The key is that you need to determine the proper sample size for each combination of State, Year, Type
. The formula I used to determine the sample size is
sample_size = pmax(1, round(min(n / ratio) * ratio))
For example, let n = c(13, 13, 4)
, the same numbers as your example shows. You want to slice a sample based on ratio = c(0.5, 0.45, 0.05)
. Then, the max sample size you can have is min(n / ratio)

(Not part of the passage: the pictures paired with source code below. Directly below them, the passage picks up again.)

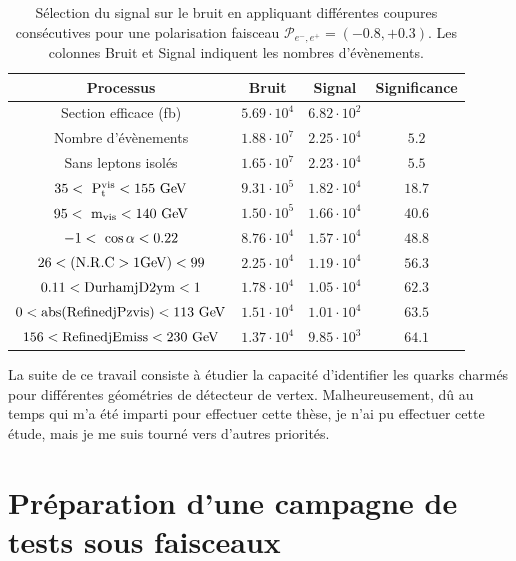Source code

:     \begin{table}
    \begin{tabular}{c c c c}
      \hline
      Processus                                     & Bruit        & Signal              & Significance  \tabularnewline
      \hline
      \hline
      Section efficace (fb)                          & $5.69 \cdot 10^{4}$ & $6.82 \cdot 10^{2}$ &               \tabularnewline
      Nombre d'évènements                       & $1.88 \cdot 10^{7}$ & $2.25 \cdot 10^{4}$ & $5.2$         \tabularnewline
      Sans leptons isolés                         & $1.65 \cdot 10^{7}$ & $2.23 \cdot 10^{4}$ & $5.5$         \tabularnewline
      {$35 <~\rm{{P}_{t}^{vis}} < 155~\rm{GeV} $} & $9.31 \cdot 10^{5}$ & $1.82 \cdot 10^{4}$ & $18.7$        \tabularnewline
      {$95 <~\rm{m_{vis}}< 140~\rm{GeV}$}         & $1.50 \cdot 10^{5}$ & $1.66 \cdot 10^{4}$ & $40.6$        \tabularnewline
      {$-1 <~\rm{\cos{\alpha}}< 0.22$}            & $8.76 \cdot 10^{4}$ & $1.57 \cdot 10^{4}$ & $48.8$        \tabularnewline
      $26 < (\rm{N.R.C > 1GeV}) < 99$                    & $2.25 \cdot 10^{4}$ & $1.19 \cdot 10^{4}$ & $56.3$        \tabularnewline
      $0.11 < \rm{DurhamjD2ym} < 1$               & $1.78 \cdot 10^{4}$ & $1.05 \cdot 10^{4}$ & $62.3$        \tabularnewline
      $0 < \rm{abs(RefinedjPzvis)} < 113~\rm{GeV}$& $1.51 \cdot 10^{4}$ & $1.01 \cdot 10^{4}$ & $63.5$        \tabularnewline
      $156 < \rm{RefinedjEmiss} < 230~\rm{GeV}$   & $1.37 \cdot 10^{4}$ & $9.85 \cdot 10^{3}$ & $64.1$        \tabularnewline      
    \end{tabular}
    \caption{Sélection du signal sur le bruit en appliquant différentes coupures consécutives pour une polarisation faisceau $\mathcal{P}_{e^{-},e^{+}} = (-0.8, +0.3)$. 
    Les colonnes \og{}Bruit\fg{} et \og{}Signal\fg{} indiquent les nombres d'évènements.}
    \label{tab:cutFlow_resume}
  \end{table}

  La suite de ce travail consiste à étudier la capacité d'identifier les quarks charmés pour différentes géométries de détecteur de vertex. 
  Malheureusement, dû au temps qui m'a été imparti pour effectuer cette thèse, je n'ai pu effectuer cette étude, mais je me suis tourné vers d'autres priorités.

  \section{Préparation d'une campagne de tests sous faisceaux}

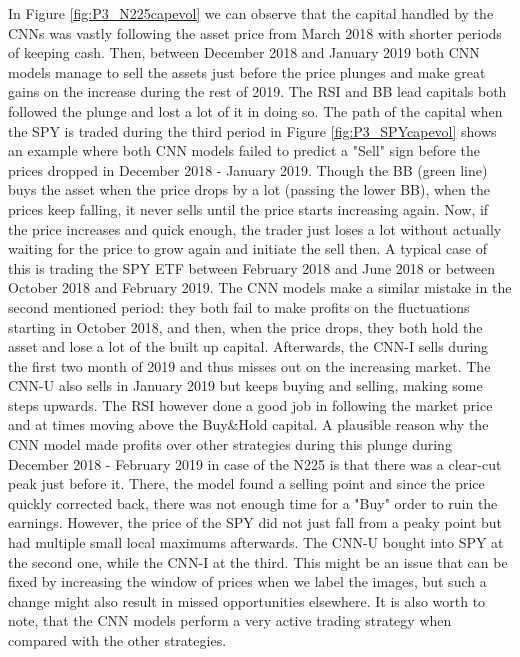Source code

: \documentclass[12pt, a4paper]{article}
\begin{document}
In Figure \ref{fig:P3_N225capevol} we can observe that the capital handled by the CNNs was vastly following the asset price from March 2018 with shorter periods of keeping cash. Then, between December 2018 and January 2019 both CNN models manage to sell the assets just before the price plunges and make great gains on the increase during the rest of 2019. The RSI and BB lead capitals both followed the plunge and lost a lot of it in doing so. 
The path of the capital when the SPY is traded during the third period in Figure \ref{fig:P3_SPYcapevol} shows an example where both CNN models failed to predict a "Sell" sign before the prices dropped in December 2018 - January 2019. Though the BB (green line) buys the asset when the price drops by a lot (passing the lower BB), when the prices keep falling, it never sells until the price starts increasing again. Now, if the price increases and quick enough, the trader just loses a lot without actually waiting for the price to grow again and initiate the sell then. A typical case of this is trading the SPY ETF between February 2018 and June 2018 or between October 2018 and February 2019. 
The CNN models make a similar mistake in the second mentioned period: they both fail to make profits on the fluctuations starting in October 2018, and then, when the price drops, they both hold the asset and lose a lot of the built up capital. Afterwards, the CNN-I sells during the first two month of 2019 and thus misses out on the increasing market. The CNN-U also sells in January 2019 but keeps buying and selling, making some steps upwards. The RSI however done a good job in following the market price and at times moving above the Buy\&Hold capital. A plausible reason why the CNN model made profits over other strategies during this plunge during December 2018 - February 2019 in case of the N225 is that there was a clear-cut peak just before it. There, the model found a selling point and since the price quickly corrected back, there was not enough time for a "Buy" order to ruin the earnings. However, the price of the SPY did not just fall from a peaky point but had multiple small local maximums afterwards. The CNN-U bought into SPY at the second one, while the CNN-I at the third. This might be an issue that can be fixed by increasing the window of prices when we label the images, but such a change might also result in missed opportunities elsewhere. It is also worth to note, that the CNN models perform a very active trading strategy when compared with the other strategies.
\end{document}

, i.e. min(c(26, 28.88889, 80)) = 26
. Any number greater than this is invalid as you don't have enough observations to sample from (for Type 2 and 3 in this case). Then we use the total sample size times the ratio to compute the sample size for each Type. We have to round
the result as only natural numbers are allowed; we also need at least one observation for each type. That's why you see that pmax(1, ...)
.
For the example shown in your post, this formula returns
> pmax(1, round(min(c(13, 13, 4) / c(0.5, 0.45, 0.05)) * c(0.5, 0.45, 0.05)))
[1] 13 12 1
With this setup, we can start the sampling procedure you want. We first
> DT %>%
count(Year, Type)
# A tibble: 9 x 3
Year Type n
<dbl> <dbl> <int>
1 2005 1 13
2 2005 2 13
3 2005 3 4
4 2006 1 16
5 2006 2 11
6 2006 3 3
7 2007 1 11
8 2007 2 14
9 2007 3 5
so that we know how many observations are there for each Year
and Type
. Then,
> DT %>%
count(Year, Type) %>%
right_join(Ratios, by = c("Year", "Type")) %>%
group_by(State, Year) %>%
mutate(sample_size = pmax(1, round(min(n / ratio) * ratio)))
# A tibble: 27 x 6
# Groups: State, Year [9]
Year Type n State ratio sample_size
<dbl> <dbl> <int> <chr> <dbl> <dbl>
1 2005 1 13 A 0.2 1
2 2005 1 13 B 0.05 1
3 2005 1 13 B 0.35 3
4 2005 2 13 A 0.2 1
5 2005 2 13 B 0.5 4
6 2005 2 13 C 0.45 9
7 2005 3 4 A 0.6 4
8 2005 3 4 B 0.45 4
9 2005 3 4 C 0.2 4
10 2006 1 16 A 0.45 4
# ... with 17 more rows
so that we know the proper sample size for each Year
, Type
, and State
. Next,
DT %>%
count(Year, Type) %>%
right_join(Ratios, by = c("Year", "Type")) %>%
group_by(State, Year) %>%
mutate(sample_size = pmax(1, round(min(n / ratio) * ratio))) %>%
ungroup() %>%
select(State, Year, Type, sample_size) %>%
left_join(DT, by = c("Year","Type")) %>%
nest(data = -c(State, Year, Type, sample_size))
# A tibble: 27 x 5
State Year Type sample_size data
<chr> <dbl> <dbl> <dbl> <list>
1 A 2005 1 1 <tibble [13 x 3]>
2 B 2005 1 1 <tibble [13 x 3]>
3 B 2005 1 3 <tibble [13 x 3]>
4 A 2005 2 1 <tibble [13 x 3]>
5 B 2005 2 4 <tibble [13 x 3]>
6 C 2005 2 9 <tibble [13 x 3]>
7 A 2005 3 4 <tibble [4 x 3]>
8 B 2005 3 4 <tibble [4 x 3]>
9 C 2005 3 4 <tibble [4 x 3]>
10 A 2006 1 4 <tibble [16 x 3]>
# ... with 17 more rows
so that the sample size and data are matched for each Year
and Type
. Last, we take a sample of the data for each group using the slice_sample
function, select the columns we need, and then arrange the data for display.
DT %>%
count(Year, Type) %>%
right_join(Ratios, by = c("Year", "Type")) %>%
group_by(State, Year) %>%
mutate(sample_size = pmax(1, round(min(n / ratio) * ratio))) %>%
ungroup() %>%
select(State, Year, Type, sample_size) %>%
left_join(DT, by = c("Year","Type")) %>%
nest(data = -c(State, Year, Type, sample_size)) %>%
mutate(sample = map2(data, sample_size, ~slice_sample(.x, n = .y))) %>%
select(State, Year, Type, sample) %>%
arrange(State, Year, Type)
The output of this pipeline is shown at the beginning of this post. I think you can also achieve the same result in a data.table
way. However, I will leave it like this as this pipeline is better for illustration purpose.